So, what’s all the fuss about this SNOMED CT stuff?  As a profession, we have been tirelessly working to demonstrate our value to members of the health care team, the C-suite, payers, and our patients.  Codifying our interventions and linking what we do to outcomes is what will carry us into the future of value-based health care.

How do you document the care that you provide to patients?  I would guess you do so using free text. Patient care providers routinely document within progress notes that are codified into diagnosis and procedure codes behind the scenes.  These codes (e.g. CPT codes) are mainly used to submit claims for reimbursement in a fee-for-service payment model.  However, healthcare is moving fast in a value-based direction.  As we emerge as patient care providers, we need to be ahead of the game when it comes to documentation.
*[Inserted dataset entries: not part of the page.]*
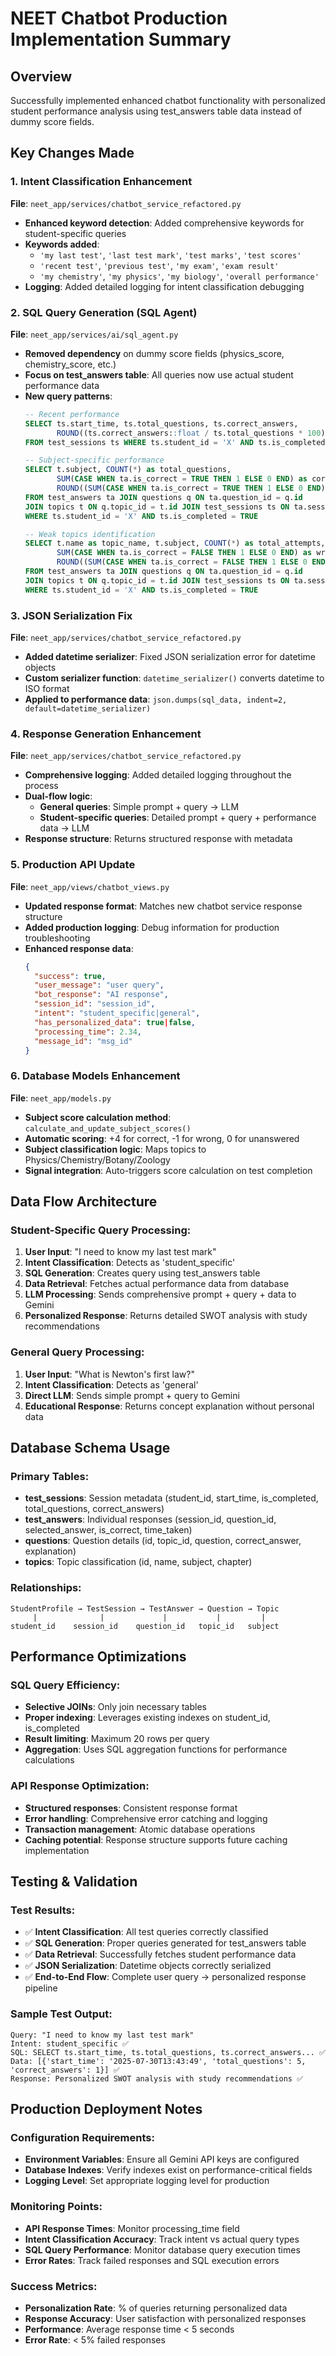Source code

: # NEET Chatbot Production Implementation Summary

## Overview
Successfully implemented enhanced chatbot functionality with personalized student performance analysis using test_answers table data instead of dummy score fields.

## Key Changes Made

### 1. Intent Classification Enhancement
**File**: `neet_app/services/chatbot_service_refactored.py`
- **Enhanced keyword detection**: Added comprehensive keywords for student-specific queries
- **Keywords added**: 
  - `'my last test'`, `'last test mark'`, `'test marks'`, `'test scores'`
  - `'recent test'`, `'previous test'`, `'my exam'`, `'exam result'`
  - `'my chemistry'`, `'my physics'`, `'my biology'`, `'overall performance'`
- **Logging**: Added detailed logging for intent classification debugging

### 2. SQL Query Generation (SQL Agent)
**File**: `neet_app/services/ai/sql_agent.py`
- **Removed dependency** on dummy score fields (physics_score, chemistry_score, etc.)
- **Focus on test_answers table**: All queries now use actual student performance data
- **New query patterns**:
  ```sql
  -- Recent performance
  SELECT ts.start_time, ts.total_questions, ts.correct_answers, 
         ROUND((ts.correct_answers::float / ts.total_questions * 100), 2) as percentage
  FROM test_sessions ts WHERE ts.student_id = 'X' AND ts.is_completed = TRUE
  
  -- Subject-specific performance  
  SELECT t.subject, COUNT(*) as total_questions,
         SUM(CASE WHEN ta.is_correct = TRUE THEN 1 ELSE 0 END) as correct_answers,
         ROUND((SUM(CASE WHEN ta.is_correct = TRUE THEN 1 ELSE 0 END)::float / COUNT(*) * 100), 2) as accuracy
  FROM test_answers ta JOIN questions q ON ta.question_id = q.id 
  JOIN topics t ON q.topic_id = t.id JOIN test_sessions ts ON ta.session_id = ts.id
  WHERE ts.student_id = 'X' AND ts.is_completed = TRUE
  
  -- Weak topics identification
  SELECT t.name as topic_name, t.subject, COUNT(*) as total_attempts,
         SUM(CASE WHEN ta.is_correct = FALSE THEN 1 ELSE 0 END) as wrong_answers,
         ROUND((SUM(CASE WHEN ta.is_correct = FALSE THEN 1 ELSE 0 END)::float / COUNT(*) * 100), 2) as error_rate
  FROM test_answers ta JOIN questions q ON ta.question_id = q.id
  JOIN topics t ON q.topic_id = t.id JOIN test_sessions ts ON ta.session_id = ts.id
  WHERE ts.student_id = 'X' AND ts.is_completed = TRUE
  ```

### 3. JSON Serialization Fix
**File**: `neet_app/services/chatbot_service_refactored.py`
- **Added datetime serializer**: Fixed JSON serialization error for datetime objects
- **Custom serializer function**: `datetime_serializer()` converts datetime to ISO format
- **Applied to performance data**: `json.dumps(sql_data, indent=2, default=datetime_serializer)`

### 4. Response Generation Enhancement
**File**: `neet_app/services/chatbot_service_refactored.py`
- **Comprehensive logging**: Added detailed logging throughout the process
- **Dual-flow logic**: 
  - **General queries**: Simple prompt + query → LLM
  - **Student-specific queries**: Detailed prompt + query + performance data → LLM
- **Response structure**: Returns structured response with metadata

### 5. Production API Update
**File**: `neet_app/views/chatbot_views.py`
- **Updated response format**: Matches new chatbot service response structure
- **Added production logging**: Debug information for production troubleshooting
- **Enhanced response data**:
  ```json
  {
    "success": true,
    "user_message": "user query",
    "bot_response": "AI response",
    "session_id": "session_id",
    "intent": "student_specific|general",
    "has_personalized_data": true|false,
    "processing_time": 2.34,
    "message_id": "msg_id"
  }
  ```

### 6. Database Models Enhancement
**File**: `neet_app/models.py`
- **Subject score calculation method**: `calculate_and_update_subject_scores()`
- **Automatic scoring**: +4 for correct, -1 for wrong, 0 for unanswered
- **Subject classification logic**: Maps topics to Physics/Chemistry/Botany/Zoology
- **Signal integration**: Auto-triggers score calculation on test completion

## Data Flow Architecture

### Student-Specific Query Processing:
1. **User Input**: "I need to know my last test mark"
2. **Intent Classification**: Detects as 'student_specific' 
3. **SQL Generation**: Creates query using test_answers table
4. **Data Retrieval**: Fetches actual performance data from database
5. **LLM Processing**: Sends comprehensive prompt + query + data to Gemini
6. **Personalized Response**: Returns detailed SWOT analysis with study recommendations

### General Query Processing:
1. **User Input**: "What is Newton's first law?"
2. **Intent Classification**: Detects as 'general'
3. **Direct LLM**: Sends simple prompt + query to Gemini
4. **Educational Response**: Returns concept explanation without personal data

## Database Schema Usage

### Primary Tables:
- **test_sessions**: Session metadata (student_id, start_time, is_completed, total_questions, correct_answers)
- **test_answers**: Individual responses (session_id, question_id, selected_answer, is_correct, time_taken)
- **questions**: Question details (id, topic_id, question, correct_answer, explanation)  
- **topics**: Topic classification (id, name, subject, chapter)

### Relationships:
```
StudentProfile → TestSession → TestAnswer → Question → Topic
     |              |             |           |         |
student_id    session_id    question_id   topic_id   subject
```

## Performance Optimizations

### SQL Query Efficiency:
- **Selective JOINs**: Only join necessary tables
- **Proper indexing**: Leverages existing indexes on student_id, is_completed
- **Result limiting**: Maximum 20 rows per query
- **Aggregation**: Uses SQL aggregation functions for performance calculations

### API Response Optimization:
- **Structured responses**: Consistent response format
- **Error handling**: Comprehensive error catching and logging
- **Transaction management**: Atomic database operations
- **Caching potential**: Response structure supports future caching implementation

## Testing & Validation

### Test Results:
- ✅ **Intent Classification**: All test queries correctly classified
- ✅ **SQL Generation**: Proper queries generated for test_answers table
- ✅ **Data Retrieval**: Successfully fetches student performance data
- ✅ **JSON Serialization**: Datetime objects correctly serialized
- ✅ **End-to-End Flow**: Complete user query → personalized response pipeline

### Sample Test Output:
```
Query: "I need to know my last test mark"
Intent: student_specific ✅
SQL: SELECT ts.start_time, ts.total_questions, ts.correct_answers... ✅  
Data: [{'start_time': '2025-07-30T13:43:49', 'total_questions': 5, 'correct_answers': 1}] ✅
Response: Personalized SWOT analysis with study recommendations ✅
```

## Production Deployment Notes

### Configuration Requirements:
- **Environment Variables**: Ensure all Gemini API keys are configured
- **Database Indexes**: Verify indexes exist on performance-critical fields
- **Logging Level**: Set appropriate logging level for production

### Monitoring Points:
- **API Response Times**: Monitor processing_time field
- **Intent Classification Accuracy**: Track intent vs actual query types  
- **SQL Query Performance**: Monitor database query execution times
- **Error Rates**: Track failed responses and SQL execution errors

### Success Metrics:
- **Personalization Rate**: % of queries returning personalized data
- **Response Accuracy**: User satisfaction with personalized responses
- **Performance**: Average response time < 5 seconds
- **Error Rate**: < 5% failed responses

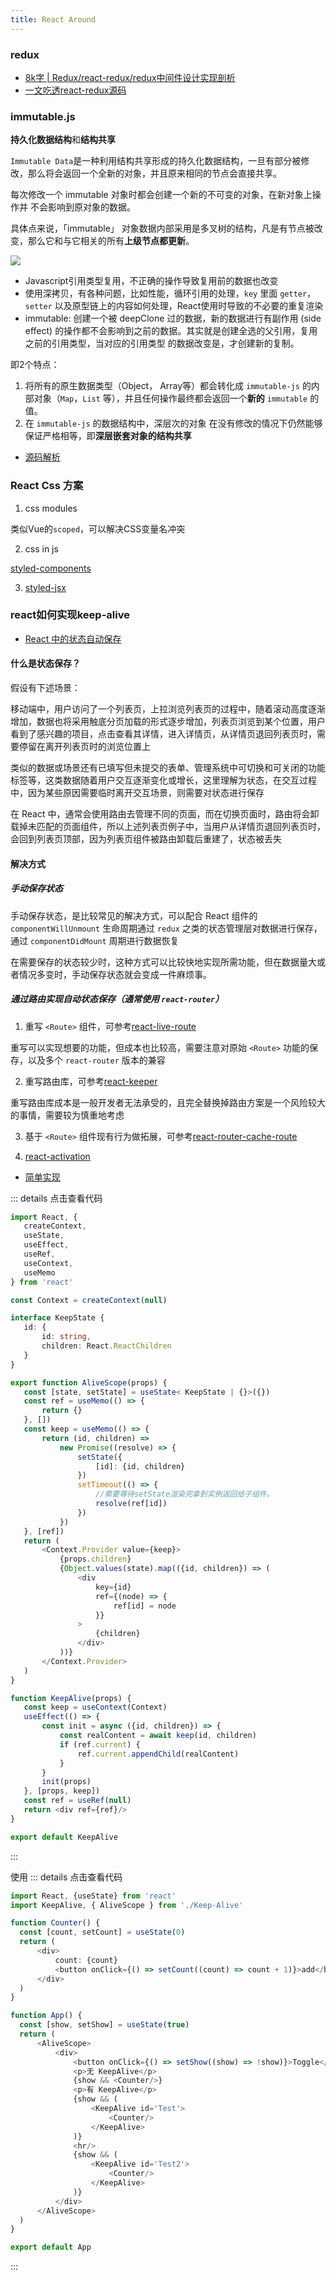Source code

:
 ```yaml
---
title: React Around
---
```


### redux

- [8k字 | Redux/react-redux/redux中间件设计实现剖析](https://juejin.cn/post/6844904036013965325)
- [一文吃透react-redux源码](https://juejin.cn/post/6937491452838559781)

### immutable.js

**持久化数据结构**和**结构共享**

`Immutable Data`是一种利用结构共享形成的持久化数据结构，一旦有部分被修改，那么将会返回一个全新的对象，并且原来相同的节点会直接共享。

每次修改一个 immutable 对象时都会创建一个新的不可变的对象，在新对象上操作并 不会影响到原对象的数据。

具体点来说，「immutable」 对象数据内部采用是多叉树的结构，凡是有节点被改变，那么它和与它相关的所有**上级节点都更新**。

![](./image/immutable.gif)

- Javascript引用类型复用，不正确的操作导致复用前的数据也改变
- 使用深拷贝，有各种问题，比如性能，循环引用的处理，`key` 里面 `getter`，`setter` 以及原型链上的内容如何处理，React使用时导致的不必要的重复渲染
- immutable: 创建一个被 deepClone 过的数据，新的数据进行有副作用 (side effect) 的操作都不会影响到之前的数据。其实就是创建全选的父引用，复用之前的引用类型，当对应的引用类型
的数据改变是，才创建新的复制。

即2个特点：
1. 将所有的原生数据类型（Object， Array等）都会转化成 `immutable-js` 的内部对象（`Map`，`List` 等），并且任何操作最终都会返回一个**新的** `immutable` 的值。
2. 在 `immutable-js` 的数据结构中，深层次的对象 在没有修改的情况下仍然能够保证严格相等，即**深层嵌套对象的结构共享**

- [源码解析](https://zhuanlan.zhihu.com/p/44571842)

### React Css 方案

1. css modules

类似Vue的`scoped`，可以解决CSS变量名冲突

2. css in js

[styled-components](https://github.com/styled-components/styled-components)

3. [styled-jsx](https://github.com/vercel/styled-jsx)

### react如何实现keep-alive
- [React 中的状态自动保存](https://juejin.cn/post/6844903942522929160)

#### 什么是状态保存？

假设有下述场景：

移动端中，用户访问了一个列表页，上拉浏览列表页的过程中，随着滚动高度逐渐增加，数据也将采用触底分页加载的形式逐步增加，列表页浏览到某个位置，用户看到了感兴趣的项目，点击查看其详情，进入详情页，从详情页退回列表页时，需要停留在离开列表页时的浏览位置上

类似的数据或场景还有已填写但未提交的表单、管理系统中可切换和可关闭的功能标签等，这类数据随着用户交互逐渐变化或增长，这里理解为状态，在交互过程中，因为某些原因需要临时离开交互场景，则需要对状态进行保存

在 React 中，通常会使用路由去管理不同的页面，而在切换页面时，路由将会卸载掉未匹配的页面组件，所以上述列表页例子中，当用户从详情页退回列表页时，会回到列表页顶部，因为列表页组件被路由卸载后重建了，状态被丢失

#### 解决方式

##### 手动保存状态

手动保存状态，是比较常见的解决方式，可以配合 React 组件的 `componentWillUnmount` 生命周期通过 `redux` 之类的状态管理层对数据进行保存，通过 `componentDidMount` 周期进行数据恢复

在需要保存的状态较少时，这种方式可以比较快地实现所需功能，但在数据量大或者情况多变时，手动保存状态就会变成一件麻烦事。

##### 通过路由实现自动状态保存（通常使用 `react-router`）

1. 重写 `<Route>` 组件，可参考[react-live-route](https://github.com/fi3ework/react-live-route)
    
重写可以实现想要的功能，但成本也比较高，需要注意对原始 `<Route>` 功能的保存，以及多个 `react-router` 版本的兼容
    
2. 重写路由库，可参考[react-keeper](https://github.com/vifird/react-keeper)
    
重写路由库成本是一般开发者无法承受的，且完全替换掉路由方案是一个风险较大的事情，需要较为慎重地考虑

3. 基于 `<Route>` 组件现有行为做拓展，可参考[react-router-cache-route](https://github.com/CJY0208/react-router-cache-route/blob/master/README_CN.md)

4. [react-activation](https://github.com/CJY0208/react-router-cache-route/blob/master/README_CN.md)

- [简单实现](https://blog.csdn.net/yehuozhili/article/details/107435885)

 ::: details 点击查看代码
 ```typescript jsx
import React, {
	createContext,
	useState,
	useEffect,
	useRef,
	useContext,
	useMemo
} from 'react'

const Context = createContext(null)

interface KeepState {
	id: {
		id: string,
		children: React.ReactChildren
	}
}

export function AliveScope(props) {
	const [state, setState] = useState< KeepState | {}>({})
	const ref = useMemo(() => {
		return {}
	}, [])
	const keep = useMemo(() => {
		return (id, children) =>
			new Promise((resolve) => {
				setState({
					[id]: {id, children}
				})
				setTimeout(() => {
					//需要等待setState渲染完拿到实例返回给子组件。
					resolve(ref[id])
				})
			})
	}, [ref])
	return (
		<Context.Provider value={keep}>
			{props.children}
			{Object.values(state).map(({id, children}) => (
				<div
					key={id}
					ref={(node) => {
						ref[id] = node
					}}
				>
					{children}
				</div>
			))}
		</Context.Provider>
	)
}

function KeepAlive(props) {
	const keep = useContext(Context)
	useEffect(() => {
		const init = async ({id, children}) => {
			const realContent = await keep(id, children)
			if (ref.current) {
				ref.current.appendChild(realContent)
			}
		}
		init(props)
	}, [props, keep])
	const ref = useRef(null)
	return <div ref={ref}/>
}

export default KeepAlive
```
 :::
 
 使用
  ::: details 点击查看代码
  ```typescript jsx
import React, {useState} from 'react'
import KeepAlive, { AliveScope } from './Keep-Alive'

function Counter() {
	const [count, setCount] = useState(0)
	return (
		<div>
			count: {count}
			<button onClick={() => setCount((count) => count + 1)}>add</button>
		</div>
	)
}

function App() {
	const [show, setShow] = useState(true)
	return (
		<AliveScope>
			<div>
				<button onClick={() => setShow((show) => !show)}>Toggle</button>
				<p>无 KeepAlive</p>
				{show && <Counter/>}
				<p>有 KeepAlive</p>
				{show && (
					<KeepAlive id='Test'>
						<Counter/>
					</KeepAlive>
				)}
				<hr/>
				{show && (
					<KeepAlive id='Test2'>
						<Counter/>
					</KeepAlive>
				)}
			</div>
		</AliveScope>
	)
}

export default App

```
  :::
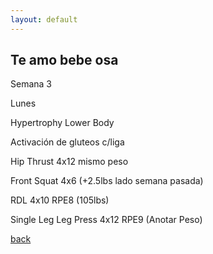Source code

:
 ```yaml
---
layout: default
---
```


##  Te amo bebe osa


Semana 3

Lunes

Hypertrophy Lower Body

Activación de gluteos c/liga

Hip Thrust 4x12 mismo peso

Front Squat 4x6 (+2.5lbs lado semana pasada)

RDL 4x10 RPE8 (105lbs)

Single Leg Leg Press 4x12 RPE9 (Anotar Peso)

[back](./)
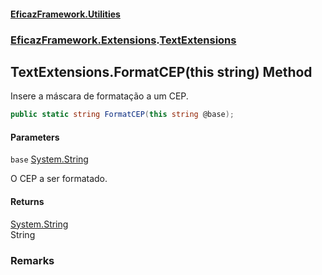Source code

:#### [EficazFramework.Utilities](EficazFrameworkUtilities.md 'EficazFramework Utilities')
### [EficazFramework.Extensions](EficazFrameworkUtilities.md#EficazFramework.Extensions 'EficazFramework.Extensions').[TextExtensions](EficazFramework.Extensions/TextExtensions.md 'EficazFramework.Extensions.TextExtensions')

## TextExtensions.FormatCEP(this string) Method

Insere a máscara de formatação a um CEP.

```csharp
public static string FormatCEP(this string @base);
```
#### Parameters

<a name='EficazFramework.Extensions.TextExtensions.FormatCEP(thisstring).base'></a>

`base` [System.String](https://docs.microsoft.com/en-us/dotnet/api/System.String 'System.String')

O CEP a ser formatado.

#### Returns
[System.String](https://docs.microsoft.com/en-us/dotnet/api/System.String 'System.String')  
String

### Remarks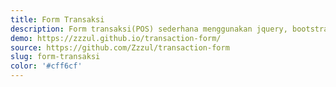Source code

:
 ```yaml
---
title: Form Transaksi
description: Form transaksi(POS) sederhana menggunakan jquery, bootstrap4 dan beberapa plugin tambahan.
demo: https://zzzul.github.io/transaction-form/
source: https://github.com/Zzzul/transaction-form
slug: form-transaksi
color: '#cff6cf'
---
```

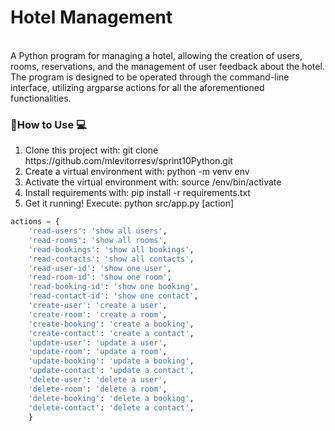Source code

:<h1>Hotel Management</h1><br/>
A Python program for managing a hotel, allowing the creation of users, rooms, reservations, and the management of user feedback about the hotel. The program is designed to be operated through the command-line interface, utilizing argparse actions for all the aforementioned functionalities.

<h3>📓How to Use 💻</h3>

<ol>
    <li>Clone this project with: git clone https://github.com/mlevitorresv/sprint10Python.git</li>
    <li>Create a virtual environment with: python -m venv env</li>
    <li>Activate the virtual environment with: source /env/bin/activate</li>
    <li>Install requirements with: pip install -r requirements.txt</li>
    <li>Get it running! Execute: python src/app.py [action]</li>
</ol>

```python
actions = {
    'read-users': 'show all users',
    'read-rooms': 'show all rooms',
    'read-bookings': 'show all bookings',
    'read-contacts': 'show all contacts',
    'read-user-id': 'show one user',
    'read-room-id': 'show one room',
    'read-booking-id': 'show one booking',
    'read-contact-id': 'show one contact',
    'create-user': 'create a user',
    'create-room': 'create a room',
    'create-booking': 'create a booking',
    'create-contact': 'create a contact',
    'update-user': 'update a user',
    'update-room': 'update a room',
    'update-booking': 'update a booking',
    'update-contact': 'update a contact',
    'delete-user': 'delete a user',
    'delete-room': 'delete a room',
    'delete-booking': 'delete a booking',
    'delete-contact': 'delete a contact',
    }
```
Value-based care is all about improving patient outcomes.  Payments based on outcomes are now a reality through both private and federal programs like the Centers for Medicare and Medicaid (CMS) Readmission Reduction Program, the Value-Based Purchasing initiative, and the newly announced Oncology Care Model. While these programs impact a small percentage of the overall reimbursement for health care services, you can guarantee these rates will increase.  The Department of Health and Human Services, which oversees CMS, recently set a goal to tie 30% of traditional fee-for-service reimbursement to outcomes or bundled payments by 2016 and 50% by 2018.  So, how do we demonstrate that pharmacists are instrumental to improving outcomes?  Data.

Imagine a well-staffed inpatient unit in your health-system. The pharmacist on service has some help this month from a PGY-2 resident, a PGY-1 resident, and two pharmacy students.  Think about the extent of care the pharmacy team provides to each individual patient.  They might complete an admission medication reconciliation, perform a comprehensive medication review daily, dose and monitor an aminoglycoside, ensure the patient is adequately anticoagulated, reconcile their med list prior to discharge, and perform discharge counseling.  Maybe the outpatient pharmacy even delivers their home medications to the bedside and the clinic pharmacist performs a follow-up phone call post-discharge.  Even if your department performs one or two of these interventions, they must be documented and codified using discrete data.  Doing so ensures that each intervention data point is stored in the medical record and can be collected, reported, and analyzed.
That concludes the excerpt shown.